Why doesn't sed 's/\r\n/\r/g' work as expected?


In normal windows-to-unix conversion, you can do something like sed s/\r//g, which removes the \r characters from the stream.

But I'm trying to convert endlines of files that could be mac encoded (\r) or windows encoded (\r\n). So I cannot just remove the \r, as it would delete the mac endings if there's any. I have to "canonicalize" the line-ending characters first. This canonicalization step converts from \r\n to \r (after which I do the \r to \n conversion). Yet, I'm not able to solve this step with sed. I tried something like this:

$> echo -e "foo\r\nbar" | sed 's/\r\n/\r/g' | xxd -c 24 -g 1
00000000: 66 6f 6f 0d 0a 62 61 72 0a            foo..bar.

I was able to solve it with bbe like this:

$> echo -e "foo\r\nbar" | bbe -e 's/\r\n/\r/g' | xxd -c 24 -g 1
00000000: 66 6f 6f 0d 62 61 72 0a               foo.bar.

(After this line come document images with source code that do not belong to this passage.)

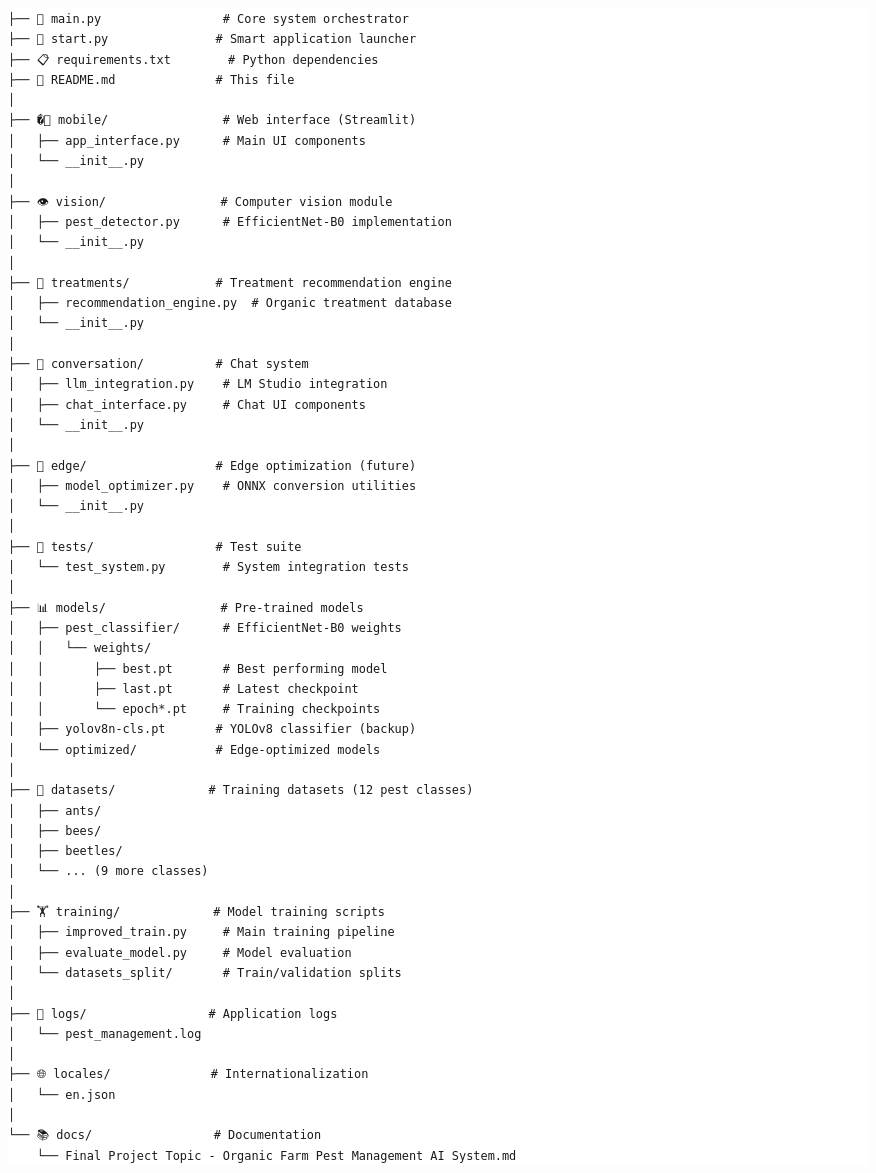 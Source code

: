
 ```
├── 📄 main.py                 # Core system orchestrator
├── 🚀 start.py               # Smart application launcher
├── 📋 requirements.txt        # Python dependencies
├── 📖 README.md              # This file
│
├── �📱 mobile/                # Web interface (Streamlit)
│   ├── app_interface.py      # Main UI components
│   └── __init__.py
│
├── 👁️ vision/                # Computer vision module
│   ├── pest_detector.py      # EfficientNet-B0 implementation
│   └── __init__.py
│
├── 🌱 treatments/            # Treatment recommendation engine
│   ├── recommendation_engine.py  # Organic treatment database
│   └── __init__.py
│
├── 💬 conversation/          # Chat system
│   ├── llm_integration.py    # LM Studio integration
│   ├── chat_interface.py     # Chat UI components
│   └── __init__.py
│
├── 🔧 edge/                  # Edge optimization (future)
│   ├── model_optimizer.py    # ONNX conversion utilities
│   └── __init__.py
│
├── 🧪 tests/                 # Test suite
│   └── test_system.py        # System integration tests
│
├── 📊 models/                # Pre-trained models
│   ├── pest_classifier/      # EfficientNet-B0 weights
│   │   └── weights/
│   │       ├── best.pt       # Best performing model
│   │       ├── last.pt       # Latest checkpoint
│   │       └── epoch*.pt     # Training checkpoints
│   ├── yolov8n-cls.pt       # YOLOv8 classifier (backup)
│   └── optimized/           # Edge-optimized models
│
├── 📂 datasets/             # Training datasets (12 pest classes)
│   ├── ants/
│   ├── bees/
│   ├── beetles/
│   └── ... (9 more classes)
│
├── 🏋️ training/             # Model training scripts
│   ├── improved_train.py     # Main training pipeline
│   ├── evaluate_model.py     # Model evaluation
│   └── datasets_split/       # Train/validation splits
│
├── 📝 logs/                 # Application logs
│   └── pest_management.log
│
├── 🌐 locales/              # Internationalization
│   └── en.json
│
└── 📚 docs/                 # Documentation
    └── Final Project Topic - Organic Farm Pest Management AI System.md
```
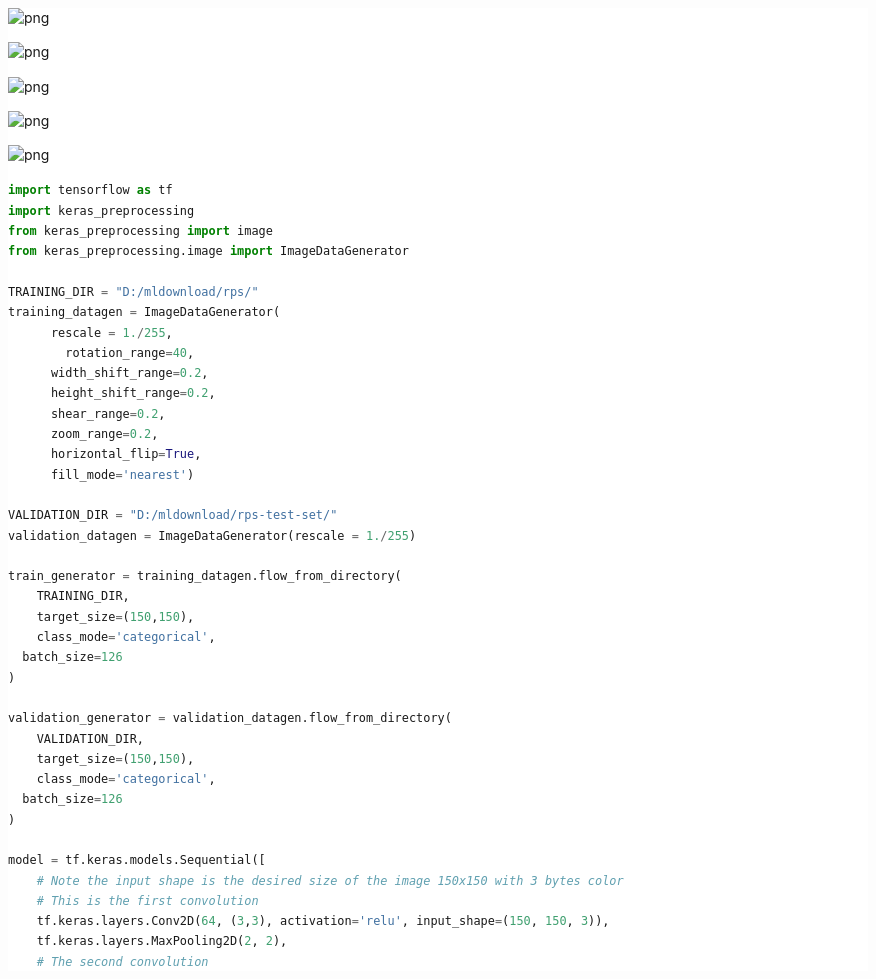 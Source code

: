     



    
![png](output_3_1.png)
    



    
![png](output_3_2.png)
    



    
![png](output_3_3.png)
    



    
![png](output_3_4.png)
    



    
![png](output_3_5.png)
    



```python
import tensorflow as tf
import keras_preprocessing
from keras_preprocessing import image
from keras_preprocessing.image import ImageDataGenerator

TRAINING_DIR = "D:/mldownload/rps/"
training_datagen = ImageDataGenerator(
      rescale = 1./255,
	    rotation_range=40,
      width_shift_range=0.2,
      height_shift_range=0.2,
      shear_range=0.2,
      zoom_range=0.2,
      horizontal_flip=True,
      fill_mode='nearest')

VALIDATION_DIR = "D:/mldownload/rps-test-set/"
validation_datagen = ImageDataGenerator(rescale = 1./255)

train_generator = training_datagen.flow_from_directory(
	TRAINING_DIR,
	target_size=(150,150),
	class_mode='categorical',
  batch_size=126
)

validation_generator = validation_datagen.flow_from_directory(
	VALIDATION_DIR,
	target_size=(150,150),
	class_mode='categorical',
  batch_size=126
)

model = tf.keras.models.Sequential([
    # Note the input shape is the desired size of the image 150x150 with 3 bytes color
    # This is the first convolution
    tf.keras.layers.Conv2D(64, (3,3), activation='relu', input_shape=(150, 150, 3)),
    tf.keras.layers.MaxPooling2D(2, 2),
    # The second convolution
```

Is it possible to do the same with sed?


Solution

  • sed by default splits input on \n, so \n never ends up in the pattern space. However, if you are using GNU sed, you can use -z/--null-data option to make sed treat the input as NUL character separated lines:

    $ echo -e "foo\r\nbar" | sed -z 's/\r\n/\r/g' | hd
    00000000  66 6f 6f 0d 62 61 72 0a                           |foo.bar.|
    

    Alternatively, in POSIX sed, you can append all lines to the pattern space (with N command in a loop), effectively copying the complete file to the pattern space, and then do the substitute:

    $ echo -e "foo\r\nbar" | sed -n ':a;N;ta; s/\r\n/\r/g; p' | hd
    00000000  66 6f 6f 0d 62 61 72 0a                           |foo.bar.|